[Opening Input data section]

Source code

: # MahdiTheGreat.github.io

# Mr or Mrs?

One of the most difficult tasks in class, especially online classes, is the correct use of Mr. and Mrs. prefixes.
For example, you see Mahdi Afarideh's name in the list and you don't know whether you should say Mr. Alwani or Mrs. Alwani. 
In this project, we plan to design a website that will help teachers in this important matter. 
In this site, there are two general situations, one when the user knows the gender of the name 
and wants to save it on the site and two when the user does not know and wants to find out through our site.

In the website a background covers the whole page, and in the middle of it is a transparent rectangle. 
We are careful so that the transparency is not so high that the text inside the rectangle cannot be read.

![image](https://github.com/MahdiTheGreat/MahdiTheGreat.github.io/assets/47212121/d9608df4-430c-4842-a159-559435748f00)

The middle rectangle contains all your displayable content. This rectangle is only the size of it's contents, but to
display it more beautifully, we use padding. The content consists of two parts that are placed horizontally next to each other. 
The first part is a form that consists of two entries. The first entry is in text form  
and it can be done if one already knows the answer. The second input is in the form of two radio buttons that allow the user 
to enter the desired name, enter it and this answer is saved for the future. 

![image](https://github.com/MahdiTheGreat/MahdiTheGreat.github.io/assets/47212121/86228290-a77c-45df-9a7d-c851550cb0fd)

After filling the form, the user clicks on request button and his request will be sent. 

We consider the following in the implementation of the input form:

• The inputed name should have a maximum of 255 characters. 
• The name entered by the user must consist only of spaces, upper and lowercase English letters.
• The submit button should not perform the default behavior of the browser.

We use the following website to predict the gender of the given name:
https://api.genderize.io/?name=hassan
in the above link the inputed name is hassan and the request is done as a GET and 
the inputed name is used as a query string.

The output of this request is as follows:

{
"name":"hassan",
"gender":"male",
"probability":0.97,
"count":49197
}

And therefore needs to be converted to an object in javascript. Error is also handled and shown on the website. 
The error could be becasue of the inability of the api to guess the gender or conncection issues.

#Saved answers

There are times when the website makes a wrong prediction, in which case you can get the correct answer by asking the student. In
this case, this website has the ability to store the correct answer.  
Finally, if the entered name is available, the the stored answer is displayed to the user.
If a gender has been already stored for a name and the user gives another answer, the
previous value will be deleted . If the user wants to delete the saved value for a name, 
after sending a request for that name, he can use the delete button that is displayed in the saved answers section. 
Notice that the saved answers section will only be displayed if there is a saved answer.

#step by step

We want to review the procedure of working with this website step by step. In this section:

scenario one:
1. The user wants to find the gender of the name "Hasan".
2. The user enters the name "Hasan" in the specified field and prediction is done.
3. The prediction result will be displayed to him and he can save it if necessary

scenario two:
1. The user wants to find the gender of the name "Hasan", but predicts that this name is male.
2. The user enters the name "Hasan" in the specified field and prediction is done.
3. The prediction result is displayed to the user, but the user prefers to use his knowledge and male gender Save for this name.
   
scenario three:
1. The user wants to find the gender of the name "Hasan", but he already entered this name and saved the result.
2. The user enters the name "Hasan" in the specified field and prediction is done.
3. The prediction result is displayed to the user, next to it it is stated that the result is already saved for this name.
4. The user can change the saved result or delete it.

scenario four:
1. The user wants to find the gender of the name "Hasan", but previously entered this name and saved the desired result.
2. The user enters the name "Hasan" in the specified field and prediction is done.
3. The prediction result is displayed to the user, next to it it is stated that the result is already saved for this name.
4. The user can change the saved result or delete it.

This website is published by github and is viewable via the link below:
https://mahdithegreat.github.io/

[Closing Input data section]

> **What the exercise asks**: Please go through the data and copy each line containing the word "when".

> **Exercise result**:
In this site, there are two general situations, one when the user knows the gender of the name 
and wants to save it on the site and two when the user does not know and wants to find out through our site.
There are times when the website makes a wrong prediction, in which case you can get the correct answer by asking the student. In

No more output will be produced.